Like a record-breaking chunk of the Irish book-buying public, Herself bought Harry’s revenge memoir. She got the audio version, so I keep getting surprised by the sound of some posh bloke in another part of the house.
Her cover story is that she works in the media and it’s part of the zeitgeist and so she needs to keep up with these things. I still think it was a waste of money, given that so much of the book had already been leaked. Try as I might – and I have – it’s impossible to avoid all this stuff. The world seems to have gone berserk with it, sucking in every tawdry detail.
You can understand why the British might be exercised by the tumult within their royal family, but in so many other countries, including (of all places) Ireland, there’s an interest that goes beyond simple prurience; an emotional investment in the row, with people declaring their fealty to Team Harry or Team William: as if all this has some greater significance. As if which royal you support says something about you.
This could come from identification with the story. All families have their difficulties. Bad marriages. Tragedy. Siblings that don’t get on. Wives that are disapproved of. Bullying. Gaslighting. It’s all there. And we can project on to that: if we were there, we’d be strong or kind. We’d get everyone into therapy. But that’s to assume that if we were born into that family, we’d end up being the same person we are now. We wouldn’t.
Like other celebrities, they fight for their share of public approval: by smiling and waving during public appearances; by leaking dirt on their perceived enemies to the tabloids. But there’s no greater purpose in any of this
Every person is a mixture of nature and nurture; and we can all puzzle as to the proportions. But the British royal family is all nurture. Its singular aim for centuries has been to produce people of a certain type: royal people, who are different to the rest of us. The family and institutional structure is set up to quench any individual agency, to actively discourage interests or talents that don’t fit within the royal template. Insulated from the rest of the world, they are raised with the expectation that they become essentially the same person. It’s a modern marvel of dysfunction, stemming from a historical conviction that they were chosen by God to rule.

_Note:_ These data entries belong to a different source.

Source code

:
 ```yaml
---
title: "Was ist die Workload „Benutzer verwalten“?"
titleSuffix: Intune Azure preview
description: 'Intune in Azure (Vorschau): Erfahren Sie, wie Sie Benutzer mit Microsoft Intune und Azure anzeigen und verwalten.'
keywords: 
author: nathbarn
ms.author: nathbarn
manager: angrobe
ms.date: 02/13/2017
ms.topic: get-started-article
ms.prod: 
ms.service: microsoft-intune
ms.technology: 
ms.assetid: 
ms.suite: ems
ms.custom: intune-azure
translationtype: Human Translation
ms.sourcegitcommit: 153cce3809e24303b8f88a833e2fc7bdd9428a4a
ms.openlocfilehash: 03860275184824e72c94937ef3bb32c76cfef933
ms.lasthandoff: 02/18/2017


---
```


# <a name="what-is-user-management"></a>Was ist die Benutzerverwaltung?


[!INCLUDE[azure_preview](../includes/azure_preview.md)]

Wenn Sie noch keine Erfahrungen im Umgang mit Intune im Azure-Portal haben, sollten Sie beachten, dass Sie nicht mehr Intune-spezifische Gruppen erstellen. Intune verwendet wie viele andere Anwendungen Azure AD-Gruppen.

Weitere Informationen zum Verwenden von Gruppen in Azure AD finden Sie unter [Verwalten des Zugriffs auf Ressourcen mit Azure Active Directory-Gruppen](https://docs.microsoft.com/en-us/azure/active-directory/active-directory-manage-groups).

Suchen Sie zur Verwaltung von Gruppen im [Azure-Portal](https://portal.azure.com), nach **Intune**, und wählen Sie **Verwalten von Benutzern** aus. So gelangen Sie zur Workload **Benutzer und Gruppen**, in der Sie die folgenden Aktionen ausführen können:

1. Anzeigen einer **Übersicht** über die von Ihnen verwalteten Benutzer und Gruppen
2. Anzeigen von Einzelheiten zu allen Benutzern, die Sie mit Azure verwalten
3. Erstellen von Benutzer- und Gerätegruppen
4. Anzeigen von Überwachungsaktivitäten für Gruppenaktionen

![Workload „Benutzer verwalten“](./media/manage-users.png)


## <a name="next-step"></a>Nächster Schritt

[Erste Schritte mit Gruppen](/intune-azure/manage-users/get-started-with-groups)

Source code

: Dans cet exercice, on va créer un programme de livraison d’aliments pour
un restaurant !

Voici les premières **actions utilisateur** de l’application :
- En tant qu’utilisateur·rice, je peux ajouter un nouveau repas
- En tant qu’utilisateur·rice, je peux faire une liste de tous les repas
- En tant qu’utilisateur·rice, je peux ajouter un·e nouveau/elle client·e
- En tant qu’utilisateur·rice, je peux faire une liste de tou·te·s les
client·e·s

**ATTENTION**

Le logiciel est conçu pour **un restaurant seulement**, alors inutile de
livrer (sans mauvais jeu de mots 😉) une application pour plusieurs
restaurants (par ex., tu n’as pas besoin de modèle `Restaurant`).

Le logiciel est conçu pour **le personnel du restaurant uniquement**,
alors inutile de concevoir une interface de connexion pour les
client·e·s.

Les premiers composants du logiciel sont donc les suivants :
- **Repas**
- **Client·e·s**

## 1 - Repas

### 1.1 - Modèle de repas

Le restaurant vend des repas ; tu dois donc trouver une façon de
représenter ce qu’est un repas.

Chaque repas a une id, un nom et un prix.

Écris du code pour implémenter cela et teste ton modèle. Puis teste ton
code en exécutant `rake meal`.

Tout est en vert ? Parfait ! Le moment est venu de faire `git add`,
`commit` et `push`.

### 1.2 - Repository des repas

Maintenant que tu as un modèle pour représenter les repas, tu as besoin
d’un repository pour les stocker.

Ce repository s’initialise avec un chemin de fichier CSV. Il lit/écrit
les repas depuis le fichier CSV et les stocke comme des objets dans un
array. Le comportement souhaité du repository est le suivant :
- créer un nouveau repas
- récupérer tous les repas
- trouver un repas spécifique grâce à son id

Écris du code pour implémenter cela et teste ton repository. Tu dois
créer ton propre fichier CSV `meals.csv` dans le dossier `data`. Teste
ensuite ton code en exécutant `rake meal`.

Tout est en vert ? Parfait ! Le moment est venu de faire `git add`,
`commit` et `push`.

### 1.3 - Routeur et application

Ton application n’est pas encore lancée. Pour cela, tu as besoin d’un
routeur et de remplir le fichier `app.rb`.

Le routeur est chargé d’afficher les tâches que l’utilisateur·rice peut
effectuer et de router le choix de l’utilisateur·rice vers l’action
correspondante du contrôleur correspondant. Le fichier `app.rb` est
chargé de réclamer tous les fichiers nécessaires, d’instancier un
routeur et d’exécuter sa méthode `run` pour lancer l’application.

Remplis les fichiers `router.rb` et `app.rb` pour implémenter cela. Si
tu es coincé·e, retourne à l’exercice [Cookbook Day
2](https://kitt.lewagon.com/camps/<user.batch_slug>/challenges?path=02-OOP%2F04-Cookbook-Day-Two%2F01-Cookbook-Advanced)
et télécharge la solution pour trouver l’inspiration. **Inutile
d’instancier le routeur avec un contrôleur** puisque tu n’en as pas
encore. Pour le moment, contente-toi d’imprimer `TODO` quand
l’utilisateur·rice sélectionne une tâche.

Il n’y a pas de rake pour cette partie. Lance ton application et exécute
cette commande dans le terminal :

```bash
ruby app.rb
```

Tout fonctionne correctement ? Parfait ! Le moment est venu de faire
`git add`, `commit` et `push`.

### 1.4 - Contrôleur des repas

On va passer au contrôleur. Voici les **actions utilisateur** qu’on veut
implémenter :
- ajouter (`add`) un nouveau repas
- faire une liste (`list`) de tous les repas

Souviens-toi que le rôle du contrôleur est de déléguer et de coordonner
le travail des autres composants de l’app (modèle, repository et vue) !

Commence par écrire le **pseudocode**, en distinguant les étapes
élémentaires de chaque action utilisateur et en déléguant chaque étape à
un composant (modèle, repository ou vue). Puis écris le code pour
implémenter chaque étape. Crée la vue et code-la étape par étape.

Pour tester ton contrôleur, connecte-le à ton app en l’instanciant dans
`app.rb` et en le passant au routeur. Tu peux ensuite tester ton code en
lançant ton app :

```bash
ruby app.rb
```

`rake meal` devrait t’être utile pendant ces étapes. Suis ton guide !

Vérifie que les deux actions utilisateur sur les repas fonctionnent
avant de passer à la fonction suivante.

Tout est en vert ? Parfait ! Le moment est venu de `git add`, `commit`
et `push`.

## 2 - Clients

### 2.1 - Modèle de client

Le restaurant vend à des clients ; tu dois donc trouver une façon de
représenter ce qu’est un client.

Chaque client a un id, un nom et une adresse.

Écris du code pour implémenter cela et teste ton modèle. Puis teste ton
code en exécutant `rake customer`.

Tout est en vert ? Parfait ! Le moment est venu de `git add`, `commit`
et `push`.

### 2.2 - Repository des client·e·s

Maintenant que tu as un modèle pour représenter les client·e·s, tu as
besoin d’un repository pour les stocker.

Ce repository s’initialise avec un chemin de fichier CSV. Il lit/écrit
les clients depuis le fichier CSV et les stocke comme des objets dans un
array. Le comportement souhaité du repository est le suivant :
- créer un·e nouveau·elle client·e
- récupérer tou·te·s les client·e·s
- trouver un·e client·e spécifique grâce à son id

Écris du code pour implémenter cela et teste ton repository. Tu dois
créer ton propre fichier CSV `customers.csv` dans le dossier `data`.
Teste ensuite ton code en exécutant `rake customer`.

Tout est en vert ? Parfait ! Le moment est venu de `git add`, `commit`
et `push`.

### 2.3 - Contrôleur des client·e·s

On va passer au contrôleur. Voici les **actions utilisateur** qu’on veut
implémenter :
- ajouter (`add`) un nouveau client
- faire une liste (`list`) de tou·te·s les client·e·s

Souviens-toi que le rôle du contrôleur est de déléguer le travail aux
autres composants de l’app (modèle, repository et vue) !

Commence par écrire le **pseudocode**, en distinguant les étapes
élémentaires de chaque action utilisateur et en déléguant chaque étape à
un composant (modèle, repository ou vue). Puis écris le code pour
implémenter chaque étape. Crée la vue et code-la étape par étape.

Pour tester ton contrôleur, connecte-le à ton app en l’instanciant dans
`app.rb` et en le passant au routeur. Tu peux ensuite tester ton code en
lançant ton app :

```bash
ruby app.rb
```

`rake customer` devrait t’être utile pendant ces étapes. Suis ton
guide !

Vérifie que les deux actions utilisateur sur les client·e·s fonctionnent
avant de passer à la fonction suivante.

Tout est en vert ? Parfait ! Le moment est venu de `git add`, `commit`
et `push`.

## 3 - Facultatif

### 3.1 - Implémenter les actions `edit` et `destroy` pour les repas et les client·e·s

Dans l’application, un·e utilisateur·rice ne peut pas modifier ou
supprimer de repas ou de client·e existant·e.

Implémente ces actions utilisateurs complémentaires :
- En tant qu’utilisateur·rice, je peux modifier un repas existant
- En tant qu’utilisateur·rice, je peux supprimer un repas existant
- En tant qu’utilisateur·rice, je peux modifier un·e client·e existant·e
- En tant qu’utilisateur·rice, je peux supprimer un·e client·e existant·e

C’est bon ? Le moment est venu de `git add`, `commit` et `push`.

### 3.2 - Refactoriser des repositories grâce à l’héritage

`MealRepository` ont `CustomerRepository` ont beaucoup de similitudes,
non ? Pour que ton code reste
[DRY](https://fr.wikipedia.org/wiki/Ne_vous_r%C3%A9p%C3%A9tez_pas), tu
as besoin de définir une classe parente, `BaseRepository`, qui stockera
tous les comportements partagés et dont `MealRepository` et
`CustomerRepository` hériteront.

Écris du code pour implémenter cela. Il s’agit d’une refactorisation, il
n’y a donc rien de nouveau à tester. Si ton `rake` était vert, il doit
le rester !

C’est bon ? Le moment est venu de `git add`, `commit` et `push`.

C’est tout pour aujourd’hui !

No one could come through that undamaged. I’m surprised that it isn’t the subject of numerous psychological studies.
And painted over that is the gauze of celebrity culture. Like many people in that constellation, they don’t do anything of any great value. They are famous for being famous. Like other celebrities, they fight for their share of public approval: by smiling and waving during public appearances; by leaking dirt on their perceived enemies to the tabloids. But there’s no greater purpose in any of this. They don’t need the money. The process that created them has left them unable to act in any other way.
In the public mind, that’s in the entertainment category. It’s engaging, but not quite true: like an episode of Fair City, the Kardashians or WWE. Or some crazy art performance piece where a family – such as it is – destroys itself for our delectation.
One of the many revelations in Harry’s book is that he killed 25 members of the Taliban when he was in Afghanistan. Herself played me that bit. I didn’t get the sense that he was bragging. Because of the training he had received, he didn’t seem to feel anything. The enemy are, as he put it, chess pieces to be taken out.
In a similar sense, the rest of us have dehumanised the royals. If they lived on your street, you’d be up at night, agonising over whether you should call the authorities. But when the depictions of their lives are mediated through screens, they take on the veneer of not-quite-reality. It’s easy to regard them as not-quite-real people at all. And perhaps, God help them, they are not.